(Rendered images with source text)
:::
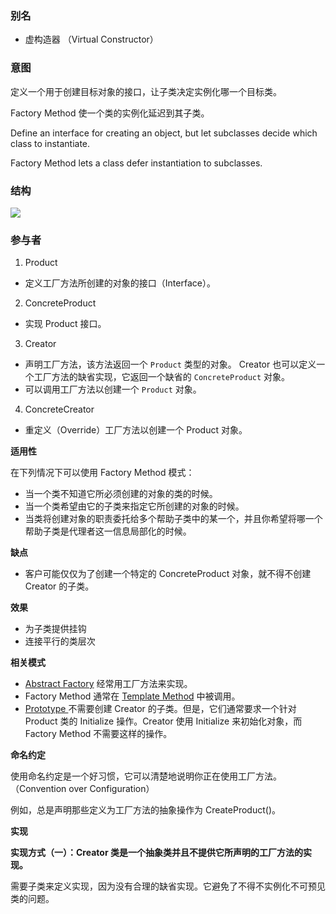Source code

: ### **别名**

- 虚构造器 （Virtual Constructor）

### **意图**

定义一个用于创建目标对象的接口，让子类决定实例化哪一个目标类。

Factory Method 使一个类的实例化延迟到其子类。

Define an interface for creating an object, but let subclasses decide which class to instantiate.

Factory Method lets a class defer instantiation to subclasses.

### **结构**

![](https://shengbucket.oss-cn-hangzhou.aliyuncs.com/pics/DcJo0.jpg)

### **参与者**

1. Product

- 定义工厂方法所创建的对象的接口（Interface）。

2. ConcreteProduct

- 实现 Product 接口。

3. Creator

- 声明工厂方法，该方法返回一个 `Product` 类型的对象。 Creator 也可以定义一个工厂方法的缺省实现，它返回一个缺省的 `ConcreteProduct` 对象。
- 可以调用工厂方法以创建一个 `Product` 对象。

4. ConcreteCreator

- 重定义（Override）工厂方法以创建一个 Product 对象。

**适用性**

在下列情况下可以使用 Factory Method 模式：

- 当一个类不知道它所必须创建的对象的类的时候。
- 当一个类希望由它的子类来指定它所创建的对象的时候。
- 当类将创建对象的职责委托给多个帮助子类中的某一个，并且你希望将哪一个帮助子类是代理者这一信息局部化的时候。

**缺点**

- 客户可能仅仅为了创建一个特定的 ConcreteProduct 对象，就不得不创建 Creator 的子类。

**效果**

- 为子类提供挂钩
- 连接平行的类层次

**相关模式**

- [Abstract Factory](http://www.cnblogs.com/gaochundong/p/design_pattern_abstract_factory.html) 经常用工厂方法来实现。
- Factory Method 通常在 [Template Method](http://www.cnblogs.com/gaochundong/p/design_pattern_template_method.html) 中被调用。
- [Prototype ](http://www.cnblogs.com/gaochundong/p/design_pattern_prototype.html)不需要创建 Creator 的子类。但是，它们通常要求一个针对 Product 类的 Initialize 操作。Creator 使用 Initialize 来初始化对象，而 Factory Method 不需要这样的操作。

**命名约定**

使用命名约定是一个好习惯，它可以清楚地说明你正在使用工厂方法。（Convention over Configuration）

例如，总是声明那些定义为工厂方法的抽象操作为 CreateProduct()。

**实现**

**实现方式（一）：Creator 类是一个抽象类并且不提供它所声明的工厂方法的实现。**

需要子类来定义实现，因为没有合理的缺省实现。它避免了不得不实例化不可预见类的问题。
:::
- [What to produce] Scan the data above for the string "class" and copy each line where it appears.

- [Answer to this exercise]
Define an interface for creating an object, but let subclasses decide which class to instantiate.
Factory Method lets a class defer instantiation to subclasses.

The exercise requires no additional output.